Richard Branson

His empire includes airlines, mobile phones, digital publishing, and space travel. Why the billionaire high-school dropout has added climate change to his agenda.

You have said that on global climate change, governments cannot lead by themselves. What role do you believe governments should play?

I don’t think governments can lead alone on anything, really. I think the world is moving much more to a world where the business community has to work closely with governments in helping them get a lot of problems resolved. And I’m a strong believer that business should be a force for good, not just a money-making machine for its shareholders. When it comes to climate change, business has to play its part, because governments have largely forsaken the world and not grasped the nettle. I think if governments were to set the rules by which we all played, to incentivize industry to move in a particular direction, that would really help us get on top of the problem.

Are you surprised by the intensity of climate denialism in America, including among candidates just elected to Congress?

The scientific community is not skeptical, you know. But let’s assume the odds [of climate disaster] were only 50/50. If you have a 50 percent chance of getting knocked over by a car crossing the road, you’re going to take out insurance, or you’re not going to cross the road. And it just seems to me that at the very least we should be taking out insurance. But more than that, in America I don’t even talk about global warming anymore. I just talk about the fact that the resources are being depleted fast. Even the skeptics must realize that we are fast running out of oil, that we’re only a few years away from demand for oil exceeding supply, which could create the mother of all recessions if fuel goes up to $150, $200 a barrel, and that the West should not be reliant on foreign oil from a stability point of view. So I think whichever way you look at it, we must try to find clean fuels. It’s up to business to innovate, to come up with fuels that can power our planes that don’t emit carbon, with ways of utilizing the sun and the wind at a fraction of what it currently costs. And it’s up to governments to set ground rules that encourage clean energy, home-produced energy, by not taxing it at all whilst the industries are in their infancy and replacing the taxes they’ve lost with slightly higher taxes on the dirty energy.

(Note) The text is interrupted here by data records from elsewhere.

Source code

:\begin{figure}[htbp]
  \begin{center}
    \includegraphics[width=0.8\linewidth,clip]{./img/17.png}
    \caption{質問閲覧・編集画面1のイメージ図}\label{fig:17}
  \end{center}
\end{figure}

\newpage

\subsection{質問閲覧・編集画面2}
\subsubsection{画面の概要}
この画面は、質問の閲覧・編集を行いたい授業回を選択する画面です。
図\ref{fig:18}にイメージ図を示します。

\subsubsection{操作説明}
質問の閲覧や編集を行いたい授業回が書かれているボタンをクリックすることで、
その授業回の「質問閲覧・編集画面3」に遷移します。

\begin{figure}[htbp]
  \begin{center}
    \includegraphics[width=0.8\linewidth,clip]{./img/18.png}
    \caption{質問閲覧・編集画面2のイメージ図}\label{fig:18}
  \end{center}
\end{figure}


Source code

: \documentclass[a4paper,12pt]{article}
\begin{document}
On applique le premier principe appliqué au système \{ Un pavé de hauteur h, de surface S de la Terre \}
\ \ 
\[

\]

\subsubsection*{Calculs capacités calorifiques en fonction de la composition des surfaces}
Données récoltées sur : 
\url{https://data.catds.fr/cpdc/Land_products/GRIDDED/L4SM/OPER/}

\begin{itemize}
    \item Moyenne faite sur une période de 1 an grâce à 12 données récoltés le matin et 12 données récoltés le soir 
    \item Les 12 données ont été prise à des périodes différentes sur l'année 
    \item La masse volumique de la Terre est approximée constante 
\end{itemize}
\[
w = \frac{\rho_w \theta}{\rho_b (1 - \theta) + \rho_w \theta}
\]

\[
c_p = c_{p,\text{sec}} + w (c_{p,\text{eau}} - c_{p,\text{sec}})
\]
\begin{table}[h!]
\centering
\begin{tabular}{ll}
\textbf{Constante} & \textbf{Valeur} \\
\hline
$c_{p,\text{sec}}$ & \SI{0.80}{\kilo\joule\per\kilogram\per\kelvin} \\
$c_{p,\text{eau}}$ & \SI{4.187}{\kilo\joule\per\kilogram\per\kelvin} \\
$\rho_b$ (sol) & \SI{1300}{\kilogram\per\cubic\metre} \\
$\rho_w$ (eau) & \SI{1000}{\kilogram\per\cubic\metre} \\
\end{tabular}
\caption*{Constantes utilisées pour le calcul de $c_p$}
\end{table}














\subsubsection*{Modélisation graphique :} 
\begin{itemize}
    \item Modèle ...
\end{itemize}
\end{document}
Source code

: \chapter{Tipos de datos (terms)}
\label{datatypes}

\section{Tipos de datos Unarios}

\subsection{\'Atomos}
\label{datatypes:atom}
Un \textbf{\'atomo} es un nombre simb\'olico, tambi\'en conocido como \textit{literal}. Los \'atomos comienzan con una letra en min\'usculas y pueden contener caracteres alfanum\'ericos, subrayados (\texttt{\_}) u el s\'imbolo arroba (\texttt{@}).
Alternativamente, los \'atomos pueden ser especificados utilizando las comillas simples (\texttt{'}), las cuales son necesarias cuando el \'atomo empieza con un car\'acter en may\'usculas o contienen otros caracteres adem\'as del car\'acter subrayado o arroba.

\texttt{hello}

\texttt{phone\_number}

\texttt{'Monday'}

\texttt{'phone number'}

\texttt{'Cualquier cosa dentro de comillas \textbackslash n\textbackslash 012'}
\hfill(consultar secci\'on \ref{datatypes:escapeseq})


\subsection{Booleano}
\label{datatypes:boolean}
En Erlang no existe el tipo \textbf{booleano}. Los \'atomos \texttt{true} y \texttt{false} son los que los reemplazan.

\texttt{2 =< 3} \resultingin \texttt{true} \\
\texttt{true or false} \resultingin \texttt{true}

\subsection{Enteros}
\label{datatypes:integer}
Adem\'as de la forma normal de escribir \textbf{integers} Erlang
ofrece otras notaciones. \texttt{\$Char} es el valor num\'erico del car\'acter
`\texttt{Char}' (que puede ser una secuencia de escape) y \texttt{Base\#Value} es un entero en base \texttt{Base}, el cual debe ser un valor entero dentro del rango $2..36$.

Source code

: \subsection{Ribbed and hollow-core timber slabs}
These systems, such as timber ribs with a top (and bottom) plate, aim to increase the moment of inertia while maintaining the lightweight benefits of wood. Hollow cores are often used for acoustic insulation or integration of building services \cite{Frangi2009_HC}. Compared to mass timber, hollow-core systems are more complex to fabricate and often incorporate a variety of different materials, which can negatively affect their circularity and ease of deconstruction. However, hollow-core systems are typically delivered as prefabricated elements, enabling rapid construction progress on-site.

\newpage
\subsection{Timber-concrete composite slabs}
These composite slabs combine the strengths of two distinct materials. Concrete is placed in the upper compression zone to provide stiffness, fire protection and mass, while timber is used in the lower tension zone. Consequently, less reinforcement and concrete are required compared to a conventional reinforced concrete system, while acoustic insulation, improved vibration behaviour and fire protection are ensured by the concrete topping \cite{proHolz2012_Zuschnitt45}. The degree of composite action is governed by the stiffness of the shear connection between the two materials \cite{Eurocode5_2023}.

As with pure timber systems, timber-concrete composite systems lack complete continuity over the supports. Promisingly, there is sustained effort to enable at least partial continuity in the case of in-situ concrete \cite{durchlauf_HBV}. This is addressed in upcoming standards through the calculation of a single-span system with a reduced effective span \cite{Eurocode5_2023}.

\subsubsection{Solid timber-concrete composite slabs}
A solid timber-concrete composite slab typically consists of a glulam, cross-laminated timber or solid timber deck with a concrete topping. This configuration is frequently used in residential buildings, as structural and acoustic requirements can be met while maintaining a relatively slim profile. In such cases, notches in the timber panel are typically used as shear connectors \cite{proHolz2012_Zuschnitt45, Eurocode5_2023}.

Why did you set up a Carbon War Room?

We decided that carbon being the enemy—some people argue that carbon is as big an enemy as World War I and World War II put together, and you could throw in a possible third world war as well—then where is the war room? There wasn’t one. So we used our entrepreneurial skills to set up the Carbon War Room. The idea is to use the carrot much more than the stick to work with industries into trying to get gigatons [billions of tons] of carbon out of industries. One of our approaches is to say if you can save a gigaton of carbon, you’ll save a gigaton of money; it’s hopefully going to make your industry more profitable. We’re tackling the airline industry, the IT industry, a whole series of different industries. Take the shipping industry [which emits almost one gigaton of carbon dioxide each year, more than the total emissions of Germany]. We’ve started with 60,000 ships, we’ve worked out their fuel efficiency per tonnage, etc. We’ve categorized them between A and G, A being the most efficient and G being the least. And we put that up on the Web, to coincide with [the] Cancún climate meeting, so shippers and charterers can pick a vessel that reduces their product’s carbon footprint. Now we’re talking to ports up and down America, up and down Africa, throughout the Far East, and suggesting that if a ship A wants to come into the port, it maybe should have priority over a ship G. If there’s only one refueling truck, maybe the A ship should be given priority. We’ve also talked to airports about dirty planes, and some airports have actually started stopping dirty planes that use a lot of fuel coming into their airports. Heathrow’s done that, Gatwick’s done that. And we also set up annual Gigaton Awards, which we’re handing out in Cancún, to companies that reduce the most amount of carbon in a year. [Winners of the 2010 Gigaton Awards included Nike, 3M, Vodafone Group, and the European utility GDF Suez.]

In 2007 you announced the Virgin Earth Challenge, a $25 million prize to anyone who develops technology to remove carbon dioxide from the atmosphere. How’s it going?

We’ve had a lot of entries, and that prize is continuing until somebody wins it. The incentive has got about 3,000 to 5,000 people working on the idea. It’s exciting to have people coming up with lots and lots of mad ideas. I think it’s quite possible that somebody might make the breakthrough, but I think we have to assume they won’t, and we have to get on with leading the world to a place where dirty fuels are a thing of the past.